Los nuevos descubrimientos geográficos, dentro de los cuales destaca innegablemente el descubrimiento del Nuevo Mundo y el impacto de las nuevas ciencias naturales debidas a Copérnico, Galileo y Descartes, desempeñan un papel primigenio en los siglos XVI y XVII en la destrucción de la visión del mundo y de la naturaleza concebidos hasta ese entonces dentro de los marcos de la filosofía escolástica aristotélica; dogma que será defendido con mano de hierro por la iglesia católica. Pero mucho más importante que estos dos elementos anteriormente mencionados, en el desarrollo de una nueva racionalidad, es la aparición de un «nuevo espíritu filosófico» que, como subraya Hazard se convierte en un «juicio intelectual contra el cristianismo» (Hazard 1963), lo que constituye la característica determinante y distintiva en el desarrollo de la modernidad. No pretendemos en este breve ensayo, analizar este lento y complejo proceso de desmontaje ideológico de los dogmas que defendían las diferentes iglesias cristianas, y en particular la iglesia católica, que las convirtieron en radicales opositoras a las ideas promovidas por el espíritu filosófico moderno.

Para contrastar las afirmaciones de Dussel sobre los tiempos y la forma en que se construye la versión de una modernidad eurocéntrica, queremos observar como esta transformación radical en la historia de la humanidad, no fue, como algunos intelectuales pretenden, el producto de una autoreflexión de la conciencia europea sobre sí misma y sobre su propio pasado, que partiendo del helenismo culmina en el cristianismo germánico; tesis que es la interpretación dominante que se hace de la Fenomenología del Espíritu y del conjunto de la obra de Hegel y que luego será desarrollada por Weber y Habermas para fundamentar sus concepciones particulares de la historia de la modernidad.

Las ideas fundamentales de la modernidad son como veremos, el producto de un diálogo y una simbiosis del mundo europeo con otras culturas, y por ello entendemos la modernidad como un primer momento de una conciencia universal de la humanidad.

Cuando se quiere poner en cuestión los dogmas de la sociedad cristiana, sobre la propiedad, la libertad, el gobierno, la moral y la justicia, los filósofos ilustrados en los siglos XVII y XVIII, recurren no sólo a la antigüedad greco-romana, sino también a las costumbres e ideas de culturas no europeas.

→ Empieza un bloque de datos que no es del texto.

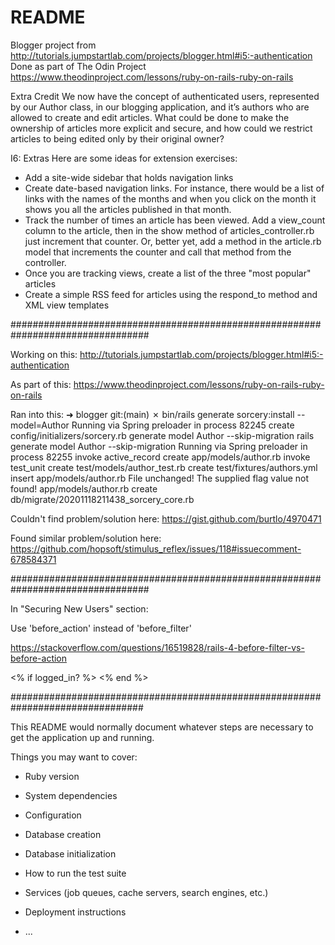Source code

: # README

Blogger project from http://tutorials.jumpstartlab.com/projects/blogger.html#i5:-authentication
Done as part of The Odin Project https://www.theodinproject.com/lessons/ruby-on-rails-ruby-on-rails

Extra Credit
We now have the concept of authenticated users, represented by our Author 
class, in our blogging application, and it’s authors who are allowed to create 
and edit articles. What could be done to make the ownership of articles more 
explicit and secure, and how could we restrict articles to being edited only by 
their original owner?

I6: Extras
Here are some ideas for extension exercises:
* Add a site-wide sidebar that holds navigation links
* Create date-based navigation links. For instance, there would be a list of 
  links with the names of the months and when you click on the month it shows 
  you all the articles published in that month.
* Track the number of times an article has been viewed. Add a view_count column 
  to the article, then in the show method of articles_controller.rb just 
  increment that counter. Or, better yet, add a method in the article.rb model 
  that increments the counter and call that method from the controller.
* Once you are tracking views, create a list of the three "most popular" 
  articles
* Create a simple RSS feed for articles using the respond_to method and XML 
  view templates

#################################################################################

Working on this:
http://tutorials.jumpstartlab.com/projects/blogger.html#i5:-authentication

As part of this:
https://www.theodinproject.com/lessons/ruby-on-rails-ruby-on-rails

Ran into this:
➜  blogger git:(main) ✗ bin/rails generate sorcery:install --model=Author
Running via Spring preloader in process 82245
      create  config/initializers/sorcery.rb
    generate  model Author --skip-migration
       rails  generate model Author --skip-migration 
Running via Spring preloader in process 82255
      invoke  active_record
      create    app/models/author.rb
      invoke    test_unit
      create      test/models/author_test.rb
      create      test/fixtures/authors.yml
      insert  app/models/author.rb
File unchanged! The supplied flag value not found!  app/models/author.rb
      create  db/migrate/20201118211438_sorcery_core.rb

Couldn't find problem/solution here:
https://gist.github.com/burtlo/4970471

Found similar problem/solution here:
https://github.com/hopsoft/stimulus_reflex/issues/118#issuecomment-678584371

#################################################################################

In "Securing New Users" section:

Use 'before_action' instead of 'before_filter'

https://stackoverflow.com/questions/16519828/rails-4-before-filter-vs-before-action


<% if logged_in? %>
<% end %>

################################################################################

This README would normally document whatever steps are necessary to get the
application up and running.

Things you may want to cover:

* Ruby version

* System dependencies

* Configuration

* Database creation

* Database initialization

* How to run the test suite

* Services (job queues, cache servers, search engines, etc.)

* Deployment instructions

* ...
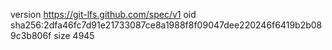 version https://git-lfs.github.com/spec/v1
oid sha256:2dfa46fc7d91e21733087ce8a1988f8f09047dee220246f6419b2b089c3b806f
size 4945

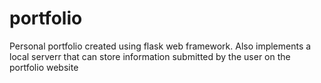 # portfolio
Personal portfolio created using flask web framework.
Also implements a local serverr that can store information submitted by the user on the portfolio website
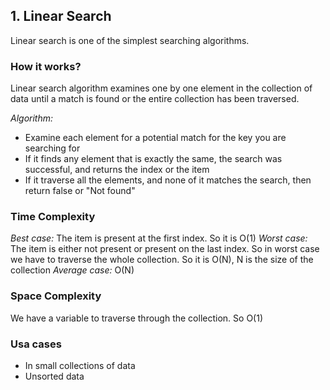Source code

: ## 1. Linear Search

Linear search is one of the simplest searching algorithms.

### How it works?

Linear search algorithm examines one by one element in the collection of data until a match is found or the entire collection has been traversed.

_Algorithm:_

- Examine each element for a potential match for the key you are searching for
- If it finds any element that is exactly the same, the search was successful, and returns the index or the item
- If it traverse all the elements, and none of it matches the search, then return false or "Not found"

### Time Complexity

_Best case:_ The item is present at the first index. So it is O(1)
_Worst case:_ The item is either not present or present on the last index. So in worst case we have to traverse the whole collection. So it is O(N), N is the size of the collection
_Average case:_ O(N)

### Space Complexity

We have a variable to traverse through the collection. So O(1)

### Usa cases

- In small collections of data
- Unsorted data
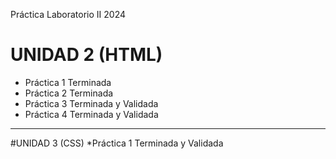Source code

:Práctica Laboratorio II 2024

# UNIDAD 2  (HTML)
  * Práctica 1 Terminada
  * Práctica 2 Terminada
  * Práctica 3 Terminada y Validada
  * Práctica 4 Terminada y Validada

----------------------------------------------------

#UNIDAD 3  (CSS)
  *Práctica 1 Terminada y Validada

Contrariamente a la tesis defendida por Dussel, en este período no hay aún una conciencia de una superioridad cultural, y menos aún la idea de una centralidad de la sociedad europea sobre otras, sino más bien una enorme curiosidad por conocer otras formas de vida que contradicen las bases filosóficas en que se fundaba la Europa cristiana. Estas ideas y formas de vida ayudarán a relativizar y cuestionar los dogmas cristianos y provocaran una crisis de la autoridad religiosa y política que culminará con la revolución francesa.

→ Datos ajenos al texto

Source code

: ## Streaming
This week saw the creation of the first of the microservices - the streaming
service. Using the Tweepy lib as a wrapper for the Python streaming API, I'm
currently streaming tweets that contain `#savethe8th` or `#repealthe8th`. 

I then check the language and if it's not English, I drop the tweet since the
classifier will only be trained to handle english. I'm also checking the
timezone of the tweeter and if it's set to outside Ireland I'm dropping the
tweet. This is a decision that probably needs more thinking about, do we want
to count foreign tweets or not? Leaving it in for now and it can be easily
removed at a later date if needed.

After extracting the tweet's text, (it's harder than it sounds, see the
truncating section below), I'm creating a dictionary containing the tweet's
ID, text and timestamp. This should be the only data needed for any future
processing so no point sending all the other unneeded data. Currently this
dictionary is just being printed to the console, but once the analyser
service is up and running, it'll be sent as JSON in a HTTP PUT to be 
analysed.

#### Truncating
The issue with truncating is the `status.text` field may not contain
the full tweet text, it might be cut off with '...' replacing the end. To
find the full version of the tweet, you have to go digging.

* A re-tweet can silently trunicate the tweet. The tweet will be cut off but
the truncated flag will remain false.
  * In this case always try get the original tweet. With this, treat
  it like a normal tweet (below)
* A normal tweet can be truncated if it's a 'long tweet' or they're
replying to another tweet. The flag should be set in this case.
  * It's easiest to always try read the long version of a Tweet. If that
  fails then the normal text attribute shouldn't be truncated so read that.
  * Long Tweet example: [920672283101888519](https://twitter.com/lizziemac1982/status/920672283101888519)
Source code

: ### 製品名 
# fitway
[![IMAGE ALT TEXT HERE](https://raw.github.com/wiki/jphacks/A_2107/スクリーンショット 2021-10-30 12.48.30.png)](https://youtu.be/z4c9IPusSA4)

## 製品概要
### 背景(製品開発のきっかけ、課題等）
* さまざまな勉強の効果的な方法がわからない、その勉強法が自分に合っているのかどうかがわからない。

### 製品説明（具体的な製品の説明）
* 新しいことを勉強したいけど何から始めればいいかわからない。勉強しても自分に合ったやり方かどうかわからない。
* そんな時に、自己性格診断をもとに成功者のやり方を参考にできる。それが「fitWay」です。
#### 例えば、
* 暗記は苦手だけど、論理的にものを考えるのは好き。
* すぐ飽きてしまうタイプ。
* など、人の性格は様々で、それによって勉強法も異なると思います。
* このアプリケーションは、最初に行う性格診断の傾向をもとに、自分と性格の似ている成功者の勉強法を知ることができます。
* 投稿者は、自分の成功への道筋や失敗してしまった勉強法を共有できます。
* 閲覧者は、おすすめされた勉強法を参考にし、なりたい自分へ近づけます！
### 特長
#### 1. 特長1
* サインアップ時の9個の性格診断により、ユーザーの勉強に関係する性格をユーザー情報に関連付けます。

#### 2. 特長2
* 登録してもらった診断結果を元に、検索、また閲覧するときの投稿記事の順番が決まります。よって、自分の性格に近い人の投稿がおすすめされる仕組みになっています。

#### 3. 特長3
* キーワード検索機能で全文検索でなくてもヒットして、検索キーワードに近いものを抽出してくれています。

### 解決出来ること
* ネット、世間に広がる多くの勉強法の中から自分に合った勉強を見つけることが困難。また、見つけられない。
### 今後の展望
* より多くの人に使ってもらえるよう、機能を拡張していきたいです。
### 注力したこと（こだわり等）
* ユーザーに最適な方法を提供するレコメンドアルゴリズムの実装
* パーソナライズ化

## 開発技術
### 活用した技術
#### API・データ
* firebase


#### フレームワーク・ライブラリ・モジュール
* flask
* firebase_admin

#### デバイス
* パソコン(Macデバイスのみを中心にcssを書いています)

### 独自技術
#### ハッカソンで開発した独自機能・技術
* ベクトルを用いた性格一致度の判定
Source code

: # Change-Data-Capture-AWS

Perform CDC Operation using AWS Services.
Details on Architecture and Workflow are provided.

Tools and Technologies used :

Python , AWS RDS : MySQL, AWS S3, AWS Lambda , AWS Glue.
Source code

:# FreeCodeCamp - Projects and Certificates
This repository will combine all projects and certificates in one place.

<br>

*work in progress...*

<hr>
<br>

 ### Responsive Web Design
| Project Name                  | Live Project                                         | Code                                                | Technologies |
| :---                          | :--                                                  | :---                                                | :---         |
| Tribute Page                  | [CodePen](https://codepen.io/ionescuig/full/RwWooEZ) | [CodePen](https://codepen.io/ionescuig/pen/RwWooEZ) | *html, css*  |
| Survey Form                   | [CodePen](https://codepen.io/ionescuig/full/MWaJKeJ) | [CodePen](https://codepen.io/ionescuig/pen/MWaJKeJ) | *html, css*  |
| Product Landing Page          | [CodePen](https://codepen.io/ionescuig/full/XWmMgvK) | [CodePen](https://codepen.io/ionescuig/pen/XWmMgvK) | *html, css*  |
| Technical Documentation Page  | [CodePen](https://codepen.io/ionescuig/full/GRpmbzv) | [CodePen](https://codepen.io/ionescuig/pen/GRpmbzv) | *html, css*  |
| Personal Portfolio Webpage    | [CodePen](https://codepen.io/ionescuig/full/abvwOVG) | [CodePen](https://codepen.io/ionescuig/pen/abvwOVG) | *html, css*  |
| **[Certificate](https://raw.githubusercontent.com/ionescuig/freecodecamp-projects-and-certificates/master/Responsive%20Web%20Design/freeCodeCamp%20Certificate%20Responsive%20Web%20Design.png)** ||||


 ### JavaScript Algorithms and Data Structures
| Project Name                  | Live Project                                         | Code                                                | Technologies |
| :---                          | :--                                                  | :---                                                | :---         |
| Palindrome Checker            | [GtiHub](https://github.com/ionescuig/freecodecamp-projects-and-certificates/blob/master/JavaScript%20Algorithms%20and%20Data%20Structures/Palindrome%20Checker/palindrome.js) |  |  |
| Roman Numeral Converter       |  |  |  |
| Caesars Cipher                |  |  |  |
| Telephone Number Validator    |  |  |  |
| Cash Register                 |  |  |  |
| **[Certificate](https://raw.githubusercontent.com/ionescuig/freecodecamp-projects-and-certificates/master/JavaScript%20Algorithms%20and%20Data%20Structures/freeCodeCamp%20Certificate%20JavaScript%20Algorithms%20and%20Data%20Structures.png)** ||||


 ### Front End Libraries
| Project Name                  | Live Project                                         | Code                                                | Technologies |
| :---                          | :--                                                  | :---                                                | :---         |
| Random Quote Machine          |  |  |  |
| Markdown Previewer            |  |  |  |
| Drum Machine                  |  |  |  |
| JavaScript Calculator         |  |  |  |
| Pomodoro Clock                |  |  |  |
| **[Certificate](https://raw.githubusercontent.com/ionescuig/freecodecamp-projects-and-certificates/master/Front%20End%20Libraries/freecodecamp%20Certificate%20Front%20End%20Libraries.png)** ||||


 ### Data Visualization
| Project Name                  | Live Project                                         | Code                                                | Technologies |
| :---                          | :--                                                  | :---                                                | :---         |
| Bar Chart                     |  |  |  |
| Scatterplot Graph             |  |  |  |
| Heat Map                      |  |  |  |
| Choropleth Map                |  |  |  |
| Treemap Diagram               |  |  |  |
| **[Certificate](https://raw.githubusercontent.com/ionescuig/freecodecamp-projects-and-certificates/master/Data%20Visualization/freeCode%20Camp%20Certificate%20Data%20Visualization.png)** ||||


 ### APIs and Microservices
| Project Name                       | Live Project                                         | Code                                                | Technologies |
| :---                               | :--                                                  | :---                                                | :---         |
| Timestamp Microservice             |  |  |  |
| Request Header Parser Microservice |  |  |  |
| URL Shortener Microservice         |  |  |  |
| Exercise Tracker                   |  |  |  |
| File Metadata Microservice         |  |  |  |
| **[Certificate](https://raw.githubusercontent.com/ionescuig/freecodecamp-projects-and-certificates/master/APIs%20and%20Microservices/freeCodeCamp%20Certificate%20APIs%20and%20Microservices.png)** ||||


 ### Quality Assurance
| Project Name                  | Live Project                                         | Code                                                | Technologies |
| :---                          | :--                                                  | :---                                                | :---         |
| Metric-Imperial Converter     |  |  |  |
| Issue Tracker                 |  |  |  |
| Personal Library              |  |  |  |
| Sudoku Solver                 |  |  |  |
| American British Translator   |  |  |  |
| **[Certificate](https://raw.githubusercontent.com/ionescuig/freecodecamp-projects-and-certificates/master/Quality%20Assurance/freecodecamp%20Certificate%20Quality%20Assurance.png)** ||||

El descubrimiento del nuevo mundo y las costumbres de los nativos americanos no encajan en los relatos bíblicos lo que contribuye a deslegitimar la Biblia en su papel de «guía turística» y fuente fiable de conocimientos geográficos. Los relatos de exploradores sobre ciertos nativos noramericanos, con sociedades que se rigen a partir de la igualdad entre sus miembros, donde no existen formas de servidumbre a monarcas y aristócratas, es lo que estimula las concepciones del «mito del buen salvaje», que servirán para invertir los valores sobre civilización y barbarie: ellos son los libres y civilizados, nosotros somos los esclavos y los bárbaros.

El debate de las concepciones del «mito del buen salvaje», será la base desde la cual algunos filósofos elaboran algunas propuestas sobre la propiedad, la igualdad, y el gobierno que serán fundamentadas a partir de un derecho natural en oposición a un derecho sobrenatural. Los filósofos de las luces afirmarán que por naturaleza, el hombre es libre y que son las formas societales que estructuran de diferentes maneras su dominación y condición servil. Es partir de las ideas de un derecho natural que se elaboran las propuestas igualitarias y democráticas de la «soberanía popular», los derechos del hombre y del ciudadano, que servirán para exigir nuevas formas de regimenes políticos alternativos al viejo orden autocrático.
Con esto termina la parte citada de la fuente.